— Work order —
Track down every line below that holds "searchNationCd" and copy it.

Pictures paired with source code:
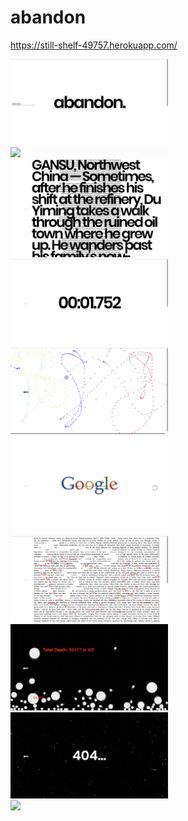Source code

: # abandon

https://still-shelf-49757.herokuapp.com/

<div style="width:50%; height:auto;">
<img src="https://github.com/yujingsss/abandon/blob/master/public/demo/index.png">
<img src="https://github.com/yujingsss/abandon/blob/master/public/demo/navigation.png">
<img src="https://github.com/yujingsss/abandon/blob/master/public/demo/speed.png">
<img src="https://github.com/yujingsss/abandon/blob/master/public/demo/timer.png">
<img src="https://github.com/yujingsss/abandon/blob/master/public/demo/isolation.png">
<img src="https://github.com/yujingsss/abandon/blob/master/public/demo/ancient.png">
<img src="https://github.com/yujingsss/abandon/blob/master/public/demo/collapsing.png">
<img src="https://github.com/yujingsss/abandon/blob/master/public/demo/quantity.png">
<img src="https://raw.githubusercontent.com/yujingsss/abandon/master/public/demo/404-1.png">
<img src="https://raw.githubusercontent.com/yujingsss/abandon/master/public/demo/404-2.png">
</div>
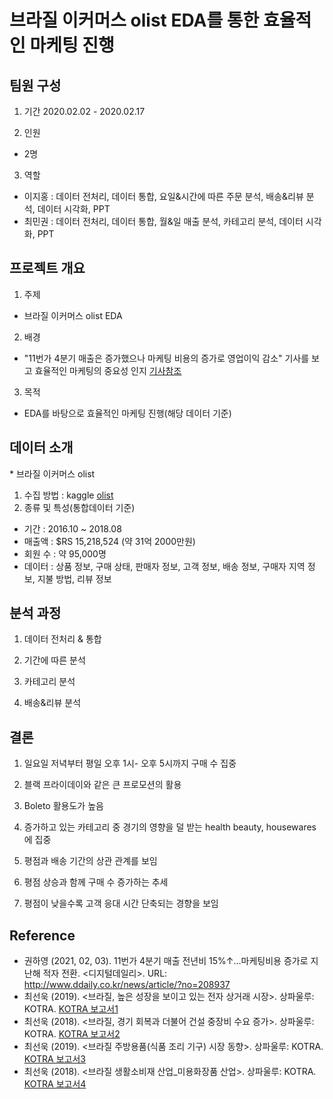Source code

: 브라질 이커머스 olist EDA를 통한 효율적인 마케팅 진행
===========

팀원 구성
----------
1. 기간 
2020.02.02 - 2020.02.17

2. 인원
- 2명

3. 역할
- 이지홍 : 데이터 전처리, 데이터 통합, 요일&시간에 따른 주문 분석, 배송&리뷰 분석, 데이터 시각화, PPT
- 최민권 : 데이터 전처리, 데이터 통합, 월&일 매출 분석, 카테고리 분석, 데이터 시각화, PPT

프로젝트 개요
----------
1. 주제 
- 브라질 이커머스 olist EDA
2. 배경
- "11번가 4분기 매출은 증가했으나 마케팅 비용의 증가로 영업이익 감소" 기사를 보고 효율적인 마케팅의 중요성 인지 [기사참조](http://www.ddaily.co.kr/news/article/?no=208937)
3. 목적
- EDA를 바탕으로 효율적인 마케팅 진행(해당 데이터 기준)


데이터 소개
---------
\* 브라질 이커머스 olist
1. 수집 방법 : kaggle [olist](https://www.kaggle.com/olistbr/brazilian-ecommerce)
2. 종류 및 특성(통합데이터 기준)

- 기간 : 2016.10 ~ 2018.08
- 매출액 : $RS 15,218,524 (약 31억 2000만원)
- 회원 수 : 약 95,000명
- 데이터 : 상품 정보, 구매 상태, 판매자 정보, 고객 정보, 배송 정보, 구매자 지역 정보, 지불 방법, 리뷰 정보

분석 과정 
--------

1. 데이터 전처리 & 통합

2. 기간에 따른 분석 

3. 카테고리 분석

4. 배송&리뷰 분석

결론 
--------

1. 일요일 저녁부터 평일 오후 1시- 오후 5시까지 구매 수 집중

2. 블랙 프라이데이와 같은 큰 프로모션의 활용

3. Boleto 활용도가 높음

4. 증가하고 있는 카테고리 중 경기의 영향을 덜 받는 health beauty, housewares 에 집중 

5. 평점과 배송 기간의 상관 관계를 보임

6. 평점 상승과 함께 구매 수 증가하는 추세

7. 평점이 낮을수록 고객 응대 시간 단축되는 경향을 보임



Reference
---------
- 권하영 (2021, 02, 03). 11번가 4분기 매출 전년비 15%↑…마케팅비용 증가로 지난해 적자 전환. <디지털데일리>. URL: http://www.ddaily.co.kr/news/article/?no=208937
- 최선욱 (2019). <브라질, 높은 성장을 보이고 있는 전자 상거래 시장>. 상파울루: KOTRA. [KOTRA 보고서1](https://news.kotra.or.kr/user/globalAllBbs/kotranews/album/781/globalBbsDataAllView.do?dataIdx=178787&column=&search=&searchAreaCd=&searchNationCd=&searchTradeCd=&searchStartDate=&searchEndDate=&searchCategoryIdxs=&searchIndustryCateIdx=&searchItemNam)
- 최선욱 (2018). <브라질, 경기 회복과 더불어 건설 중장비 수요 증가>. 상파울루: KOTRA. [KOTRA 보고서2](https://news.kotra.or.kr/user/globalBbs/kotranews/782/globalBbsDataView.do?setIdx=243&dataIdx=171562)
- 최선욱 (2019). <브라질 주방용품(식품 조리 기구) 시장 동향>. 상파울루: KOTRA. [KOTRA 보고서3](https://news.kotra.or.kr/user/globalAllBbs/kotranews/album/2/globalBbsDataAllView.do?dataIdx=177841&searchNationCd=101048)
- 최선욱 (2018). <브라질 생활소비재 산업_미용화장품 산업>. 상파울루: KOTRA. [KOTRA 보고서4](https://news.kotra.or.kr/user/globalBbs/kotranews/784/globalBbsDataView.do?setIdx=403&dataIdx=173141)


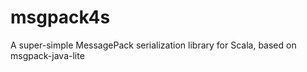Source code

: msgpack4s
=========

A super-simple MessagePack serialization library for Scala, based on msgpack-java-lite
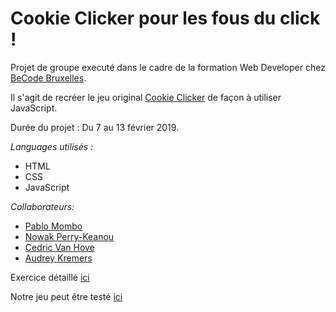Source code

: Cookie Clicker pour les fous du click !  
========  

Projet de groupe executé dans le cadre de la formation Web Developer chez [BeCode Bruxelles](https://www.becode.org/index_fr.html).  

Il s'agit de recréer le jeu original [Cookie Clicker](http://orteil.dashnet.org/cookieclicker/) de façon à utiliser JavaScript.

Durée du projet : Du 7 au 13 février 2019.   

_Languages utilisés :_  
* HTML  
* CSS  
* JavaScript  
   
_Collaborateurs:_  
* [Pablo Mombo](https://github.com/Pablomombo)   
* [Nowak Perry-Keanou](https://github.com/nowakperry)   
* [Cedric Van Hove](https://github.com/cevaho)   
* [Audrey Kremers](https://github.com/AudreyKremers)   

Exercice détaillé [ici](https://github.com/becodeorg/BXL-Johnson-3.9/tree/master/Projets/coockie-clicker)   

Notre jeu peut être testé [ici]()  
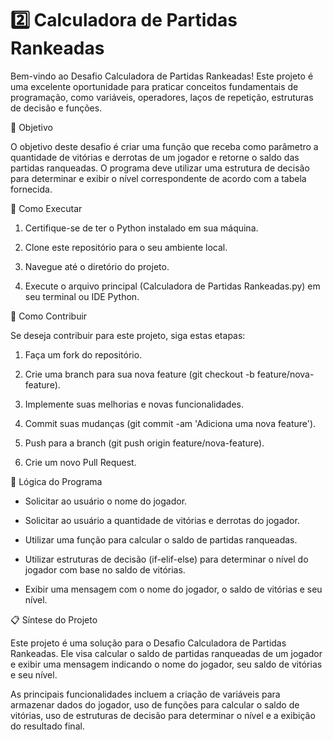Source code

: # 2️⃣ Calculadora de Partidas Rankeadas

Bem-vindo ao Desafio Calculadora de Partidas Rankeadas! Este projeto é uma excelente oportunidade para praticar conceitos fundamentais de programação, como variáveis, operadores, laços de repetição, estruturas de decisão e funções.

🎯 Objetivo

O objetivo deste desafio é criar uma função que receba como parâmetro a quantidade de vitórias e derrotas de um jogador e retorne o saldo das partidas ranqueadas. O programa deve utilizar uma estrutura de decisão para determinar e exibir o nível correspondente de acordo com a tabela fornecida.

📝 Como Executar

1. Certifique-se de ter o Python instalado em sua máquina.

2. Clone este repositório para o seu ambiente local.

3. Navegue até o diretório do projeto.

4. Execute o arquivo principal (Calculadora de Partidas Rankeadas.py) em seu terminal ou IDE Python.

🤝 Como Contribuir

Se deseja contribuir para este projeto, siga estas etapas:

1. Faça um fork do repositório.

2. Crie uma branch para sua nova feature (git checkout -b feature/nova-feature).

3. Implemente suas melhorias e novas funcionalidades.

4. Commit suas mudanças (git commit -am 'Adiciona uma nova feature').

5. Push para a branch (git push origin feature/nova-feature).

6. Crie um novo Pull Request.
   
🧠 Lógica do Programa

- Solicitar ao usuário o nome do jogador.

- Solicitar ao usuário a quantidade de vitórias e derrotas do jogador.

- Utilizar uma função para calcular o saldo de partidas ranqueadas.

- Utilizar estruturas de decisão (if-elif-else) para determinar o nível do jogador com base no saldo de vitórias.

- Exibir uma mensagem com o nome do jogador, o saldo de vitórias e seu nível.

📋 Síntese do Projeto

Este projeto é uma solução para o Desafio Calculadora de Partidas Rankeadas. Ele visa calcular o saldo de partidas ranqueadas de um jogador e exibir uma mensagem indicando o nome do jogador, seu saldo de vitórias e seu nível.

As principais funcionalidades incluem a criação de variáveis para armazenar dados do jogador, uso de funções para calcular o saldo de vitórias, uso de estruturas de decisão para determinar o nível e a exibição do resultado final.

— Reply to the exercise —
- 최선욱 (2019). <브라질, 높은 성장을 보이고 있는 전자 상거래 시장>. 상파울루: KOTRA. [KOTRA 보고서1](https://news.kotra.or.kr/user/globalAllBbs/kotranews/album/781/globalBbsDataAllView.do?dataIdx=178787&column=&search=&searchAreaCd=&searchNationCd=&searchTradeCd=&searchStartDate=&searchEndDate=&searchCategoryIdxs=&searchIndustryCateIdx=&searchItemNam)
- 최선욱 (2019). <브라질 주방용품(식품 조리 기구) 시장 동향>. 상파울루: KOTRA. [KOTRA 보고서3](https://news.kotra.or.kr/user/globalAllBbs/kotranews/album/2/globalBbsDataAllView.do?dataIdx=177841&searchNationCd=101048)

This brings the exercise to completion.